**Exercise aim**
All of the records below need to be returned exactly.

**Material for the task**
BEGIN
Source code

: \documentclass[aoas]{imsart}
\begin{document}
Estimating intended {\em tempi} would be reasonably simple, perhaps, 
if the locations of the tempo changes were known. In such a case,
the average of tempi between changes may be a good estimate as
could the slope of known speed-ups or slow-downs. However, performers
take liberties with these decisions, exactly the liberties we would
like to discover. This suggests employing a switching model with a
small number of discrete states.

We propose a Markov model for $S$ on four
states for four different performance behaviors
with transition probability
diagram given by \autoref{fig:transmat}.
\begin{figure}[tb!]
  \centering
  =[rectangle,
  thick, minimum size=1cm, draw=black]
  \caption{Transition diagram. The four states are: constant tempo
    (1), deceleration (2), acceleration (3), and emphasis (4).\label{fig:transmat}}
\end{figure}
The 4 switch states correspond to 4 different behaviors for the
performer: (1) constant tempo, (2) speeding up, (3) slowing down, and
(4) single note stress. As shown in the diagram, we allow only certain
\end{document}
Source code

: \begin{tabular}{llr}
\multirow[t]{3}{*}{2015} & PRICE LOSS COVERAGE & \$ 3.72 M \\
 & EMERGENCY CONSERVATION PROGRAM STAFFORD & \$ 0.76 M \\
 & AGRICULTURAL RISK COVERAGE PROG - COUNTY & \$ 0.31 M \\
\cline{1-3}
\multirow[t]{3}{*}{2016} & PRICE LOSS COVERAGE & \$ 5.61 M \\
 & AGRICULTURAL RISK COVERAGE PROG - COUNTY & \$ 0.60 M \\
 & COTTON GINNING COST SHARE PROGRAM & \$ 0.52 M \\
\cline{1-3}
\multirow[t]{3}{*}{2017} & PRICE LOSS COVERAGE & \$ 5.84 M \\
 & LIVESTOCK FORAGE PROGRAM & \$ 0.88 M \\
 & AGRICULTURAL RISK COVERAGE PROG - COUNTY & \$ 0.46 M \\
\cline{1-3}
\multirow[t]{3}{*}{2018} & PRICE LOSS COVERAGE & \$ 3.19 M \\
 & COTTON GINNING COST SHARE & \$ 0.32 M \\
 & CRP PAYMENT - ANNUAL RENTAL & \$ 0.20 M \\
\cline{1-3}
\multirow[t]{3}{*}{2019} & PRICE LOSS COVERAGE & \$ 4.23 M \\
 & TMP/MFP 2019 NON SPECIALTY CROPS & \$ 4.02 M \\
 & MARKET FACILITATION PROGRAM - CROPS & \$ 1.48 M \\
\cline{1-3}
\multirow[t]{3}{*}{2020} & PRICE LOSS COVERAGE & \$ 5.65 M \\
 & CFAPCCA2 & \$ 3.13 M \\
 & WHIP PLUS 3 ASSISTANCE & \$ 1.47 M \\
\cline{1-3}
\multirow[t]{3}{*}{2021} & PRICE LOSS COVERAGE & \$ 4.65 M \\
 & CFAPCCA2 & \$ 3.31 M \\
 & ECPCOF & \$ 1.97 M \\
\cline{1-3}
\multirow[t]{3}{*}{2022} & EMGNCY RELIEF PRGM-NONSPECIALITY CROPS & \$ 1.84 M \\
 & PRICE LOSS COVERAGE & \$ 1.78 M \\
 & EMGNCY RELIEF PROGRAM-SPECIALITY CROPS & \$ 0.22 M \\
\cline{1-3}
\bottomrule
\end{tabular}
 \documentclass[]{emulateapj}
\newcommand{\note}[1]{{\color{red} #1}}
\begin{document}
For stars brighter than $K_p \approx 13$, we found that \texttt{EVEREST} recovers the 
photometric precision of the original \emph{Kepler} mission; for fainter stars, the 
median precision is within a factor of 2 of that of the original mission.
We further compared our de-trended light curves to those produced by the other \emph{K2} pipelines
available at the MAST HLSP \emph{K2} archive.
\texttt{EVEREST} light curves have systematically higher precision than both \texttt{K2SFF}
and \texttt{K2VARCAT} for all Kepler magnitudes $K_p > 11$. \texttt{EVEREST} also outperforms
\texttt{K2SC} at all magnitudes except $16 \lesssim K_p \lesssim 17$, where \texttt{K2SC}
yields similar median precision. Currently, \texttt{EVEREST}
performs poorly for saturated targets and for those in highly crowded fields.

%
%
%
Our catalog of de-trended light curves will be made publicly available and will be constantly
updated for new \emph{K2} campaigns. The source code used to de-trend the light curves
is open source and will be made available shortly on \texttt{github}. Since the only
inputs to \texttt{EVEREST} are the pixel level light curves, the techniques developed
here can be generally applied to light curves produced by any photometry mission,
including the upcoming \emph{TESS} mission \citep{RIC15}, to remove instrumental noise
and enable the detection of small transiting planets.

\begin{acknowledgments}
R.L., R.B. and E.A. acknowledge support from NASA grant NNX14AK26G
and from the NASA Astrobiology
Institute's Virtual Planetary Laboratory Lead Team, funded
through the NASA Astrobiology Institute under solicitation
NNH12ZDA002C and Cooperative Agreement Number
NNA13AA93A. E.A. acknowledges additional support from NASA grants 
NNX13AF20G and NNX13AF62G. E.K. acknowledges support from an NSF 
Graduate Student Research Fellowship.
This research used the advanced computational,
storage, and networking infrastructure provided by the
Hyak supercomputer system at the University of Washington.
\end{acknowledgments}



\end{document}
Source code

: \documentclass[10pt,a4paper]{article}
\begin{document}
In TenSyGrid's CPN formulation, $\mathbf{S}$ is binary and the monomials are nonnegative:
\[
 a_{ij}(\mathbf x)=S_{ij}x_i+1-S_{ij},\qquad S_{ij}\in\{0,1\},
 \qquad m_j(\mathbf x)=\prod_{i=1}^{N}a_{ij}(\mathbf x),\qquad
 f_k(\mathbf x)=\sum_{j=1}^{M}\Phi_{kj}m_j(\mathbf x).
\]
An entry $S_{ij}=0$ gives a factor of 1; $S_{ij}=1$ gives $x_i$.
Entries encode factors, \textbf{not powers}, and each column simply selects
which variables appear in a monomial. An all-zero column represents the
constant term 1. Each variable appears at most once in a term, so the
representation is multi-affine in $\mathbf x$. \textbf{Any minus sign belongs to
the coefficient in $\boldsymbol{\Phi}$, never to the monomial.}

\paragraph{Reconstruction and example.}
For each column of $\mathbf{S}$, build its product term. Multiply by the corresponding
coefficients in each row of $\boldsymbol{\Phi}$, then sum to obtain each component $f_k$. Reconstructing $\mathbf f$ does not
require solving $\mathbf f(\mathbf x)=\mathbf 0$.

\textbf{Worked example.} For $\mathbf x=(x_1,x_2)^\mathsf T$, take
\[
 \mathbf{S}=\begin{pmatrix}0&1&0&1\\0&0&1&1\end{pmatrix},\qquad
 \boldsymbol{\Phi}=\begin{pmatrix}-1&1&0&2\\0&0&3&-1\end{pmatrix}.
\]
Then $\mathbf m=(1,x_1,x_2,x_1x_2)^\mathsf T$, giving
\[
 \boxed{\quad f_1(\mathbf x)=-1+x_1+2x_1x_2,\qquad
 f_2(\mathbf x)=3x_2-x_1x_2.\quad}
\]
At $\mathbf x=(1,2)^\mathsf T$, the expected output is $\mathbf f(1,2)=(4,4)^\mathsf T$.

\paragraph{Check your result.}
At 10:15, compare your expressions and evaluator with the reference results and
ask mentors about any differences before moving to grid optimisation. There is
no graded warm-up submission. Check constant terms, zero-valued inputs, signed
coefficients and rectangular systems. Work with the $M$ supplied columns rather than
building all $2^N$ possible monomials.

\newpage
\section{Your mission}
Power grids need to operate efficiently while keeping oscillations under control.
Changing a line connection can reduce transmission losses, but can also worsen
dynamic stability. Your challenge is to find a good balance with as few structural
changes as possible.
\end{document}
END
**Output for this task**
Source code

: \documentclass[aoas]{imsart}
\begin{document}
Estimating intended {\em tempi} would be reasonably simple, perhaps, 
if the locations of the tempo changes were known. In such a case,
the average of tempi between changes may be a good estimate as
could the slope of known speed-ups or slow-downs. However, performers
take liberties with these decisions, exactly the liberties we would
like to discover. This suggests employing a switching model with a
small number of discrete states.

We propose a Markov model for $S$ on four
states for four different performance behaviors
with transition probability
diagram given by \autoref{fig:transmat}.
\begin{figure}[tb!]
  \centering
  =[rectangle,
  thick, minimum size=1cm, draw=black]
  \caption{Transition diagram. The four states are: constant tempo
    (1), deceleration (2), acceleration (3), and emphasis (4).\label{fig:transmat}}
\end{figure}
The 4 switch states correspond to 4 different behaviors for the
performer: (1) constant tempo, (2) speeding up, (3) slowing down, and
(4) single note stress. As shown in the diagram, we allow only certain
\end{document}
Source code

: \begin{tabular}{llr}
\multirow[t]{3}{*}{2015} & PRICE LOSS COVERAGE & \$ 3.72 M \\
 & EMERGENCY CONSERVATION PROGRAM STAFFORD & \$ 0.76 M \\
 & AGRICULTURAL RISK COVERAGE PROG - COUNTY & \$ 0.31 M \\
\cline{1-3}
\multirow[t]{3}{*}{2016} & PRICE LOSS COVERAGE & \$ 5.61 M \\
 & AGRICULTURAL RISK COVERAGE PROG - COUNTY & \$ 0.60 M \\
 & COTTON GINNING COST SHARE PROGRAM & \$ 0.52 M \\
\cline{1-3}
\multirow[t]{3}{*}{2017} & PRICE LOSS COVERAGE & \$ 5.84 M \\
 & LIVESTOCK FORAGE PROGRAM & \$ 0.88 M \\
 & AGRICULTURAL RISK COVERAGE PROG - COUNTY & \$ 0.46 M \\
\cline{1-3}
\multirow[t]{3}{*}{2018} & PRICE LOSS COVERAGE & \$ 3.19 M \\
 & COTTON GINNING COST SHARE & \$ 0.32 M \\
 & CRP PAYMENT - ANNUAL RENTAL & \$ 0.20 M \\
\cline{1-3}
\multirow[t]{3}{*}{2019} & PRICE LOSS COVERAGE & \$ 4.23 M \\
 & TMP/MFP 2019 NON SPECIALTY CROPS & \$ 4.02 M \\
 & MARKET FACILITATION PROGRAM - CROPS & \$ 1.48 M \\
\cline{1-3}
\multirow[t]{3}{*}{2020} & PRICE LOSS COVERAGE & \$ 5.65 M \\
 & CFAPCCA2 & \$ 3.13 M \\
 & WHIP PLUS 3 ASSISTANCE & \$ 1.47 M \\
\cline{1-3}
\multirow[t]{3}{*}{2021} & PRICE LOSS COVERAGE & \$ 4.65 M \\
 & CFAPCCA2 & \$ 3.31 M \\
 & ECPCOF & \$ 1.97 M \\
\cline{1-3}
\multirow[t]{3}{*}{2022} & EMGNCY RELIEF PRGM-NONSPECIALITY CROPS & \$ 1.84 M \\
 & PRICE LOSS COVERAGE & \$ 1.78 M \\
 & EMGNCY RELIEF PROGRAM-SPECIALITY CROPS & \$ 0.22 M \\
\cline{1-3}
\bottomrule
\end{tabular}
 \documentclass[]{emulateapj}
\newcommand{\note}[1]{{\color{red} #1}}
\begin{document}
For stars brighter than $K_p \approx 13$, we found that \texttt{EVEREST} recovers the 
photometric precision of the original \emph{Kepler} mission; for fainter stars, the 
median precision is within a factor of 2 of that of the original mission.
We further compared our de-trended light curves to those produced by the other \emph{K2} pipelines
available at the MAST HLSP \emph{K2} archive.
\texttt{EVEREST} light curves have systematically higher precision than both \texttt{K2SFF}
and \texttt{K2VARCAT} for all Kepler magnitudes $K_p > 11$. \texttt{EVEREST} also outperforms
\texttt{K2SC} at all magnitudes except $16 \lesssim K_p \lesssim 17$, where \texttt{K2SC}
yields similar median precision. Currently, \texttt{EVEREST}
performs poorly for saturated targets and for those in highly crowded fields.

%
%
%
Our catalog of de-trended light curves will be made publicly available and will be constantly
updated for new \emph{K2} campaigns. The source code used to de-trend the light curves
is open source and will be made available shortly on \texttt{github}. Since the only
inputs to \texttt{EVEREST} are the pixel level light curves, the techniques developed
here can be generally applied to light curves produced by any photometry mission,
including the upcoming \emph{TESS} mission \citep{RIC15}, to remove instrumental noise
and enable the detection of small transiting planets.

\begin{acknowledgments}
R.L., R.B. and E.A. acknowledge support from NASA grant NNX14AK26G
and from the NASA Astrobiology
Institute's Virtual Planetary Laboratory Lead Team, funded
through the NASA Astrobiology Institute under solicitation
NNH12ZDA002C and Cooperative Agreement Number
NNA13AA93A. E.A. acknowledges additional support from NASA grants 
NNX13AF20G and NNX13AF62G. E.K. acknowledges support from an NSF 
Graduate Student Research Fellowship.
This research used the advanced computational,
storage, and networking infrastructure provided by the
Hyak supercomputer system at the University of Washington.
\end{acknowledgments}



\end{document}
Source code

: \documentclass[10pt,a4paper]{article}
\begin{document}
In TenSyGrid's CPN formulation, $\mathbf{S}$ is binary and the monomials are nonnegative:
\[
 a_{ij}(\mathbf x)=S_{ij}x_i+1-S_{ij},\qquad S_{ij}\in\{0,1\},
 \qquad m_j(\mathbf x)=\prod_{i=1}^{N}a_{ij}(\mathbf x),\qquad
 f_k(\mathbf x)=\sum_{j=1}^{M}\Phi_{kj}m_j(\mathbf x).
\]
An entry $S_{ij}=0$ gives a factor of 1; $S_{ij}=1$ gives $x_i$.
Entries encode factors, \textbf{not powers}, and each column simply selects
which variables appear in a monomial. An all-zero column represents the
constant term 1. Each variable appears at most once in a term, so the
representation is multi-affine in $\mathbf x$. \textbf{Any minus sign belongs to
the coefficient in $\boldsymbol{\Phi}$, never to the monomial.}

\paragraph{Reconstruction and example.}
For each column of $\mathbf{S}$, build its product term. Multiply by the corresponding
coefficients in each row of $\boldsymbol{\Phi}$, then sum to obtain each component $f_k$. Reconstructing $\mathbf f$ does not
require solving $\mathbf f(\mathbf x)=\mathbf 0$.

\textbf{Worked example.} For $\mathbf x=(x_1,x_2)^\mathsf T$, take
\[
 \mathbf{S}=\begin{pmatrix}0&1&0&1\\0&0&1&1\end{pmatrix},\qquad
 \boldsymbol{\Phi}=\begin{pmatrix}-1&1&0&2\\0&0&3&-1\end{pmatrix}.
\]
Then $\mathbf m=(1,x_1,x_2,x_1x_2)^\mathsf T$, giving
\[
 \boxed{\quad f_1(\mathbf x)=-1+x_1+2x_1x_2,\qquad
 f_2(\mathbf x)=3x_2-x_1x_2.\quad}
\]
At $\mathbf x=(1,2)^\mathsf T$, the expected output is $\mathbf f(1,2)=(4,4)^\mathsf T$.

\paragraph{Check your result.}
At 10:15, compare your expressions and evaluator with the reference results and
ask mentors about any differences before moving to grid optimisation. There is
no graded warm-up submission. Check constant terms, zero-valued inputs, signed
coefficients and rectangular systems. Work with the $M$ supplied columns rather than
building all $2^N$ possible monomials.

\newpage
\section{Your mission}
Power grids need to operate efficiently while keeping oscillations under control.
Changing a line connection can reduce transmission losses, but can also worsen
dynamic stability. Your challenge is to find a good balance with as few structural
changes as possible.
\end{document}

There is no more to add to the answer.